[Problem description] Pick out each line of the records that includes the string "Unix", and copy it.

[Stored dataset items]
□ □ □ □

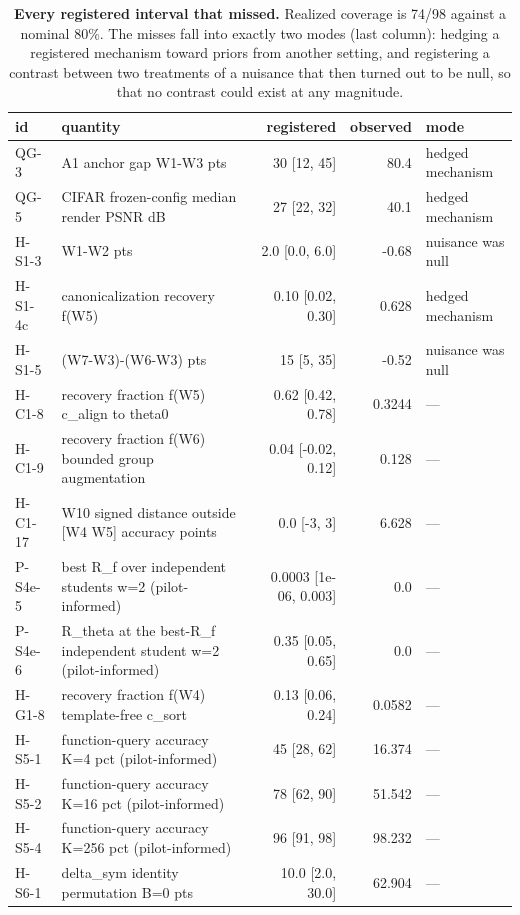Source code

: \begin{table}[t]
\centering\small
\caption{\textbf{Every registered interval that missed.} Realized coverage is 74/98 against a nominal 80\%. The misses fall into exactly two modes (last column): hedging a registered mechanism toward priors from another setting, and registering a contrast between two treatments of a nuisance that then turned out to be null, so that no contrast could exist at any magnitude.}
\label{tab:calibration}
\begin{tabular}{@{}llrrl@{}}
\toprule
id & quantity & registered & observed & mode \\
\midrule
QG-3 & A1 anchor gap W1-W3 pts & 30 [12, 45] & 80.4 & hedged mechanism \\
QG-5 & CIFAR frozen-config median render PSNR dB & 27 [22, 32] & 40.1 & hedged mechanism \\
H-S1-3 & W1-W2 pts & 2.0 [0.0, 6.0] & -0.68 & nuisance was null \\
H-S1-4c & canonicalization recovery f(W5) & 0.10 [0.02, 0.30] & 0.628 & hedged mechanism \\
H-S1-5 & (W7-W3)-(W6-W3) pts & 15 [5, 35] & -0.52 & nuisance was null \\
H-C1-8 & recovery fraction f(W5) c\_align to theta0 & 0.62 [0.42, 0.78] & 0.3244 & --- \\
H-C1-9 & recovery fraction f(W6) bounded group augmentation & 0.04 [-0.02, 0.12] & 0.128 & --- \\
H-C1-17 & W10 signed distance outside [W4 W5] accuracy points & 0.0 [-3, 3] & 6.628 & --- \\
P-S4e-5 & best R\_f over independent students w=2 (pilot-informed) & 0.0003 [1e-06, 0.003] & 0.0 & --- \\
P-S4e-6 & R\_theta at the best-R\_f independent student w=2 (pilot-informed) & 0.35 [0.05, 0.65] & 0.0 & --- \\
H-G1-8 & recovery fraction f(W4) template-free c\_sort & 0.13 [0.06, 0.24] & 0.0582 & --- \\
H-S5-1 & function-query accuracy K=4 pct (pilot-informed) & 45 [28, 62] & 16.374 & --- \\
H-S5-2 & function-query accuracy K=16 pct (pilot-informed) & 78 [62, 90] & 51.542 & --- \\
H-S5-4 & function-query accuracy K=256 pct (pilot-informed) & 96 [91, 98] & 98.232 & --- \\
H-S6-1 & delta\_sym identity permutation B=0 pts & 10.0 [2.0, 30.0] & 62.904 & --- \\

\end{tabular}
\end{table}
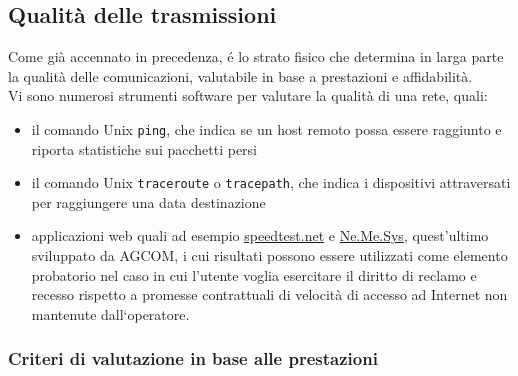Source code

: \documentclass[a4paper,11pt]{article}
\def\code#1{\texttt{#1}}
\def\subsub#1{\subsubsection{#1}\label{#1}}
\begin{document}
\subsection{Qualità delle trasmissioni} \label{qualita}
Come già accennato in precedenza, é lo strato fisico che determina in larga parte la qualità delle comunicazioni, valutabile in base a prestazioni e affidabilità. 
\\Vi sono numerosi strumenti software per valutare la qualità di una rete, quali:
\begin{itemize}
\item il comando Unix \code{ping}, che indica se un host remoto possa essere raggiunto e riporta statistiche sui pacchetti persi 
\item il comando Unix \code{traceroute} o \code{tracepath}, che indica i dispositivi attraversati per raggiungere una data destinazione
\item applicazioni web quali ad esempio \url{speedtest.net} e \href{<https://www.misurainternet.it/>}{Ne.Me.Sys}, quest'ultimo sviluppato da AGCOM, i cui risultati possono essere utilizzati come elemento probatorio nel caso in cui l’utente voglia esercitare il diritto di reclamo e recesso rispetto a promesse contrattuali di velocità di accesso ad Internet non mantenute dall‘operatore.
\end{itemize}
\subsub{Criteri di valutazione in base alle prestazioni}
\end{document}
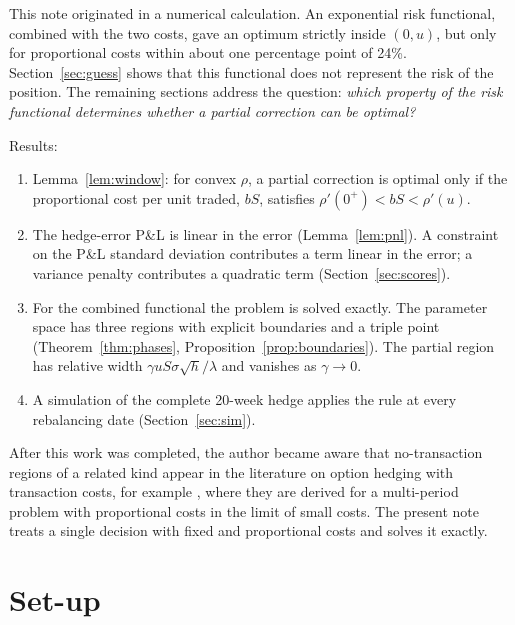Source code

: \documentclass[11pt,a4paper]{article}
\theoremstyle{remark}
\begin{document}
This note originated in a numerical calculation. An exponential risk functional, combined
with the two costs, gave an optimum strictly inside $(0,u)$, but only for proportional costs
within about one percentage point of 24\%. Section~\ref{sec:guess} shows that this
functional does not represent the risk of the position. The remaining sections address the
question: \emph{which property of the risk functional determines whether a partial
correction can be optimal?}

Results:
\begin{enumerate}
  \item Lemma~\ref{lem:window}: for convex $\rho$, a partial correction is optimal only if
        the proportional cost per unit traded, $bS$, satisfies
        $\rho'(0^+) < bS < \rho'(u)$.
  \item The hedge-error P\&L is linear in the error (Lemma~\ref{lem:pnl}). A constraint on
        the P\&L standard deviation contributes a term linear in the error; a variance
        penalty contributes a quadratic term (Section~\ref{sec:scores}).
  \item For the combined functional the problem is solved exactly. The parameter space has
        three regions with explicit boundaries and a triple point
        (Theorem~\ref{thm:phases}, Proposition~\ref{prop:boundaries}). The partial region
        has relative width $\gamma uS\sigma\sqrt h/\lambda$ and vanishes as $\gamma\to 0$.
  \item A simulation of the complete 20-week hedge applies the rule at every rebalancing
        date (Section~\ref{sec:sim}).
\end{enumerate}

After this work was completed, the author became aware that no-transaction regions of a
related kind appear in the literature on option hedging with transaction costs, for example
\cite{whalley1997}, where they are derived for a multi-period problem with proportional
costs in the limit of small costs. The present note treats a single decision with fixed and
proportional costs and solves it exactly.

\section{Set-up}\label{sec:setup}
\end{document}
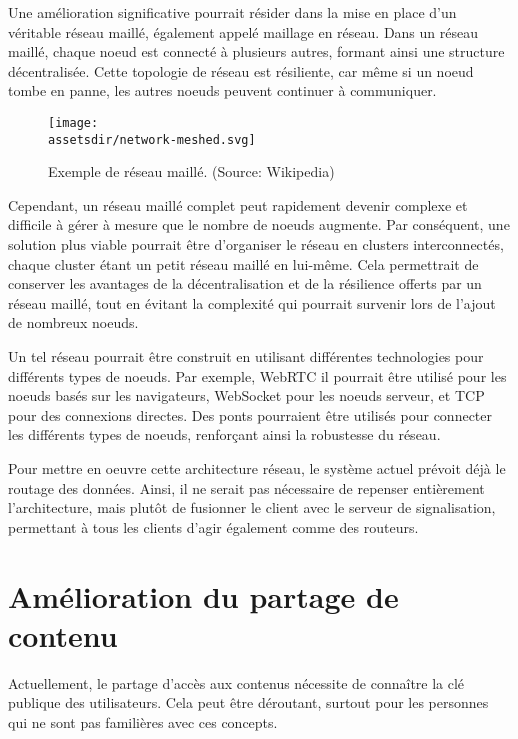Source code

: Une amélioration significative pourrait résider dans la mise en place d'un véritable réseau maillé, également appelé maillage en réseau. Dans un réseau maillé, chaque noeud est connecté à plusieurs autres, formant ainsi une structure décentralisée. Cette topologie de réseau est résiliente, car même si un noeud tombe en panne, les autres noeuds peuvent continuer à communiquer.

\begin{wrapfigure}{l}{0.30\textwidth}
    \centering
    \texttt{[image: \\assetsdir/network-meshed.svg]}
    \caption{Exemple de réseau maillé. (Source: Wikipedia\cite{TopologieMesh2023})}
    \label{fig:network-meshed}
\end{wrapfigure}

Cependant, un réseau maillé complet peut rapidement devenir complexe et difficile à gérer à mesure que le nombre de noeuds augmente. Par conséquent, une solution plus viable pourrait être d'organiser le réseau en clusters interconnectés, chaque cluster étant un petit réseau maillé en lui-même. Cela permettrait de conserver les avantages de la décentralisation et de la résilience offerts par un réseau maillé, tout en évitant la complexité qui pourrait survenir lors de l'ajout de nombreux noeuds.

Un tel réseau pourrait être construit en utilisant différentes technologies pour différents types de noeuds. Par exemple, \Gls{WebRTC} il pourrait être utilisé pour les noeuds basés sur les navigateurs, \Gls{WebSocket} pour les noeuds serveur, et \Gls{TCP} pour des connexions directes. Des ponts pourraient être utilisés pour connecter les différents types de noeuds, renforçant ainsi la robustesse du réseau.

Pour mettre en oeuvre cette architecture réseau, le système actuel prévoit déjà le routage des données. Ainsi, il ne serait pas nécessaire de repenser entièrement l'architecture, mais plutôt de fusionner le client avec le serveur de signalisation, permettant à tous les clients d'agir également comme des routeurs.

\section{Amélioration du partage de contenu}

Actuellement, le partage d'accès aux contenus nécessite de connaître la clé publique des utilisateurs. Cela peut être déroutant, surtout pour les personnes qui ne sont pas familières avec ces concepts.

□ □ □ □

[Solution to this task]
\item il comando Unix \code{ping}, che indica se un host remoto possa essere raggiunto e riporta statistiche sui pacchetti persi 
\item il comando Unix \code{traceroute} o \code{tracepath}, che indica i dispositivi attraversati per raggiungere una data destinazione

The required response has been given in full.